[What you need to do]
Copy out the listing that follows exactly, dropping every picture.

[Task material]
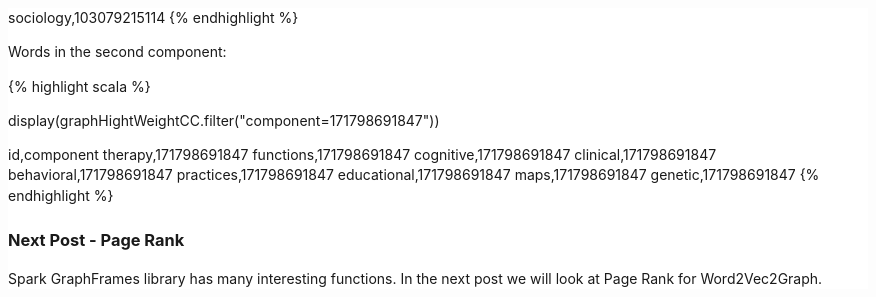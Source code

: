 sociology,103079215114
{% endhighlight %}

<p>Words in the second component:</p>
{% highlight scala %}

display(graphHightWeightCC.filter("component=171798691847"))

id,component
therapy,171798691847
functions,171798691847
cognitive,171798691847
clinical,171798691847
behavioral,171798691847
practices,171798691847
educational,171798691847
maps,171798691847
genetic,171798691847
{% endhighlight %}

<p><h3>Next Post - Page Rank</h3>
Spark GraphFrames library has many interesting functions. In the next post we will look at Page Rank for Word2Vec2Graph.
</p>
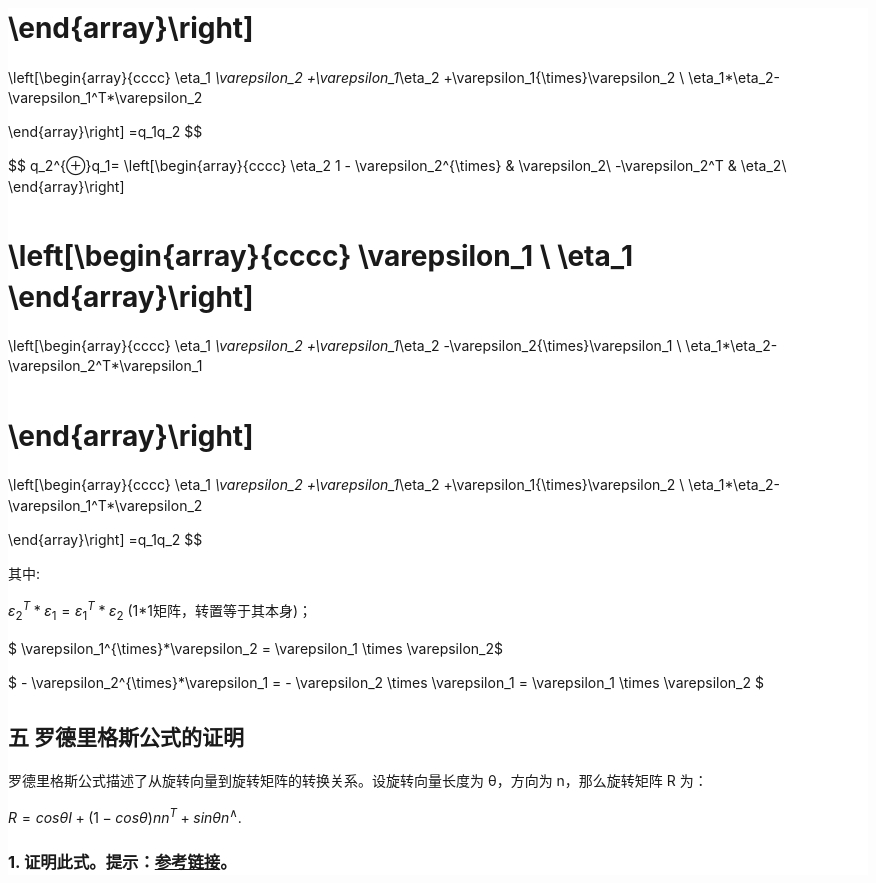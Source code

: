 \end{array}\right]
=
\left[\begin{array}{cccc} 
\eta_1 *\varepsilon_2 +\varepsilon_1*\eta_2 +\varepsilon_1{\times}\varepsilon_2
\\
\eta_1*\eta_2-\varepsilon_1^T*\varepsilon_2

\end{array}\right]
=q_1q_2
$$

$$
q_2^{⊕}q_1=
\left[\begin{array}{cccc} 
\eta_2 1 - \varepsilon_2^{\times} & \varepsilon_2\\
-\varepsilon_2^T & \eta_2\\
\end{array}\right]

\left[\begin{array}{cccc} 
\varepsilon_1 \\ \eta_1
\end{array}\right]
=
\left[\begin{array}{cccc} 
\eta_1 *\varepsilon_2 +\varepsilon_1*\eta_2 -\varepsilon_2{\times}\varepsilon_1
\\
\eta_1*\eta_2-\varepsilon_2^T*\varepsilon_1

\end{array}\right]
=
\left[\begin{array}{cccc} 
\eta_1 *\varepsilon_2 +\varepsilon_1*\eta_2 +\varepsilon_1{\times}\varepsilon_2
\\
\eta_1*\eta_2-\varepsilon_1^T*\varepsilon_2

\end{array}\right]
=q_1q_2
$$

其中: 

$\varepsilon^T_2*\varepsilon_1 = \varepsilon^T_1*\varepsilon_2$  (1*1矩阵，转置等于其本身)；

$ \varepsilon_1^{\times}*\varepsilon_2 = \varepsilon_1 \times \varepsilon_2$

$ - \varepsilon_2^{\times}*\varepsilon_1 = - \varepsilon_2 \times \varepsilon_1 =  \varepsilon_1 \times \varepsilon_2 $

## 五 罗德里格斯公式的证明

罗德里格斯公式描述了从旋转向量到旋转矩阵的转换关系。设旋转向量长度为 θ，方向为 n，那么旋转矩阵 R 为：

$R = cos θI + (1 − cos θ)n n^T + sin θ n^∧$.

### 1. 证明此式。提示：[参考链接](https://en.wikipedia.org/wiki/Rodrigues'_rotation_formula)。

[Your response]
Source code

: sociology,103079215114
{% endhighlight %}

<p>Words in the second component:</p>
{% highlight scala %}

display(graphHightWeightCC.filter("component=171798691847"))

id,component
therapy,171798691847
functions,171798691847
cognitive,171798691847
clinical,171798691847
behavioral,171798691847
practices,171798691847
educational,171798691847
maps,171798691847
genetic,171798691847
{% endhighlight %}

<p><h3>Next Post - Page Rank</h3>
Spark GraphFrames library has many interesting functions. In the next post we will look at Page Rank for Word2Vec2Graph.
</p>
Source code

: \end{array}\right]
=
\left[\begin{array}{cccc} 
\eta_1 *\varepsilon_2 +\varepsilon_1*\eta_2 +\varepsilon_1{\times}\varepsilon_2
\\
\eta_1*\eta_2-\varepsilon_1^T*\varepsilon_2

\end{array}\right]
=q_1q_2
$$

$$
q_2^{⊕}q_1=
\left[\begin{array}{cccc} 
\eta_2 1 - \varepsilon_2^{\times} & \varepsilon_2\\
-\varepsilon_2^T & \eta_2\\
\end{array}\right]

\left[\begin{array}{cccc} 
\varepsilon_1 \\ \eta_1
\end{array}\right]
=
\left[\begin{array}{cccc} 
\eta_1 *\varepsilon_2 +\varepsilon_1*\eta_2 -\varepsilon_2{\times}\varepsilon_1
\\
\eta_1*\eta_2-\varepsilon_2^T*\varepsilon_1

\end{array}\right]
=
\left[\begin{array}{cccc} 
\eta_1 *\varepsilon_2 +\varepsilon_1*\eta_2 +\varepsilon_1{\times}\varepsilon_2
\\
\eta_1*\eta_2-\varepsilon_1^T*\varepsilon_2

\end{array}\right]
=q_1q_2
$$

其中: 

$\varepsilon^T_2*\varepsilon_1 = \varepsilon^T_1*\varepsilon_2$  (1*1矩阵，转置等于其本身)；

$ \varepsilon_1^{\times}*\varepsilon_2 = \varepsilon_1 \times \varepsilon_2$

$ - \varepsilon_2^{\times}*\varepsilon_1 = - \varepsilon_2 \times \varepsilon_1 =  \varepsilon_1 \times \varepsilon_2 $

## 五 罗德里格斯公式的证明

罗德里格斯公式描述了从旋转向量到旋转矩阵的转换关系。设旋转向量长度为 θ，方向为 n，那么旋转矩阵 R 为：

$R = cos θI + (1 − cos θ)n n^T + sin θ n^∧$.

### 1. 证明此式。提示：[参考链接](https://en.wikipedia.org/wiki/Rodrigues'_rotation_formula)。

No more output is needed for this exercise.